REQUIRED ACTION »
Pictures aside, the data must be reproduced exactly.

GIVEN RECORDS START

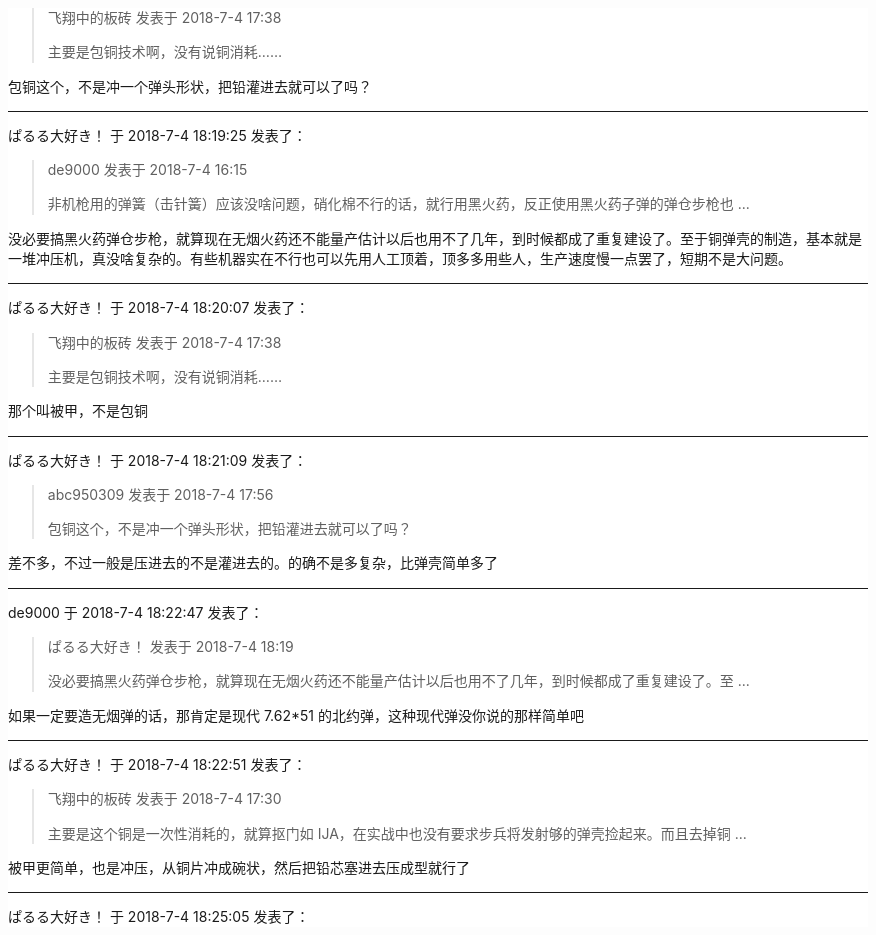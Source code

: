 > 飞翔中的板砖 发表于 2018-7-4 17:38
>
> 主要是包铜技术啊，没有说铜消耗……

包铜这个，不是冲一个弹头形状，把铅灌进去就可以了吗？

---

ぱるる大好き！ 于 2018-7-4 18:19:25 发表了：

> de9000 发表于 2018-7-4 16:15
>
> 非机枪用的弹簧（击针簧）应该没啥问题，硝化棉不行的话，就行用黑火药，反正使用黑火药子弹的弹仓步枪也 ...

没必要搞黑火药弹仓步枪，就算现在无烟火药还不能量产估计以后也用不了几年，到时候都成了重复建设了。至于铜弹壳的制造，基本就是一堆冲压机，真没啥复杂的。有些机器实在不行也可以先用人工顶着，顶多多用些人，生产速度慢一点罢了，短期不是大问题。

---

ぱるる大好き！ 于 2018-7-4 18:20:07 发表了：

> 飞翔中的板砖 发表于 2018-7-4 17:38
>
> 主要是包铜技术啊，没有说铜消耗……

那个叫被甲，不是包铜

---

ぱるる大好き！ 于 2018-7-4 18:21:09 发表了：

> abc950309 发表于 2018-7-4 17:56
>
> 包铜这个，不是冲一个弹头形状，把铅灌进去就可以了吗？

差不多，不过一般是压进去的不是灌进去的。的确不是多复杂，比弹壳简单多了

---

de9000 于 2018-7-4 18:22:47 发表了：

> ぱるる大好き！ 发表于 2018-7-4 18:19
>
> 没必要搞黑火药弹仓步枪，就算现在无烟火药还不能量产估计以后也用不了几年，到时候都成了重复建设了。至 ...

如果一定要造无烟弹的话，那肯定是现代 7.62\*51 的北约弹，这种现代弹没你说的那样简单吧

---

ぱるる大好き！ 于 2018-7-4 18:22:51 发表了：

> 飞翔中的板砖 发表于 2018-7-4 17:30
>
> 主要是这个铜是一次性消耗的，就算抠门如 IJA，在实战中也没有要求步兵将发射够的弹壳捡起来。而且去掉铜 ...

被甲更简单，也是冲压，从铜片冲成碗状，然后把铅芯塞进去压成型就行了

---

ぱるる大好き！ 于 2018-7-4 18:25:05 发表了：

GIVEN RECORDS END

REPLY »
Source code

: > 飞翔中的板砖 发表于 2018-7-4 17:38
>
> 主要是包铜技术啊，没有说铜消耗……

包铜这个，不是冲一个弹头形状，把铅灌进去就可以了吗？

---

ぱるる大好き！ 于 2018-7-4 18:19:25 发表了：

> de9000 发表于 2018-7-4 16:15
>
> 非机枪用的弹簧（击针簧）应该没啥问题，硝化棉不行的话，就行用黑火药，反正使用黑火药子弹的弹仓步枪也 ...

没必要搞黑火药弹仓步枪，就算现在无烟火药还不能量产估计以后也用不了几年，到时候都成了重复建设了。至于铜弹壳的制造，基本就是一堆冲压机，真没啥复杂的。有些机器实在不行也可以先用人工顶着，顶多多用些人，生产速度慢一点罢了，短期不是大问题。

---

ぱるる大好き！ 于 2018-7-4 18:20:07 发表了：

> 飞翔中的板砖 发表于 2018-7-4 17:38
>
> 主要是包铜技术啊，没有说铜消耗……

那个叫被甲，不是包铜

---

ぱるる大好き！ 于 2018-7-4 18:21:09 发表了：

> abc950309 发表于 2018-7-4 17:56
>
> 包铜这个，不是冲一个弹头形状，把铅灌进去就可以了吗？

差不多，不过一般是压进去的不是灌进去的。的确不是多复杂，比弹壳简单多了

---

de9000 于 2018-7-4 18:22:47 发表了：

> ぱるる大好き！ 发表于 2018-7-4 18:19
>
> 没必要搞黑火药弹仓步枪，就算现在无烟火药还不能量产估计以后也用不了几年，到时候都成了重复建设了。至 ...

如果一定要造无烟弹的话，那肯定是现代 7.62\*51 的北约弹，这种现代弹没你说的那样简单吧

---

ぱるる大好き！ 于 2018-7-4 18:22:51 发表了：

> 飞翔中的板砖 发表于 2018-7-4 17:30
>
> 主要是这个铜是一次性消耗的，就算抠门如 IJA，在实战中也没有要求步兵将发射够的弹壳捡起来。而且去掉铜 ...

被甲更简单，也是冲压，从铜片冲成碗状，然后把铅芯塞进去压成型就行了

---

ぱるる大好き！ 于 2018-7-4 18:25:05 发表了：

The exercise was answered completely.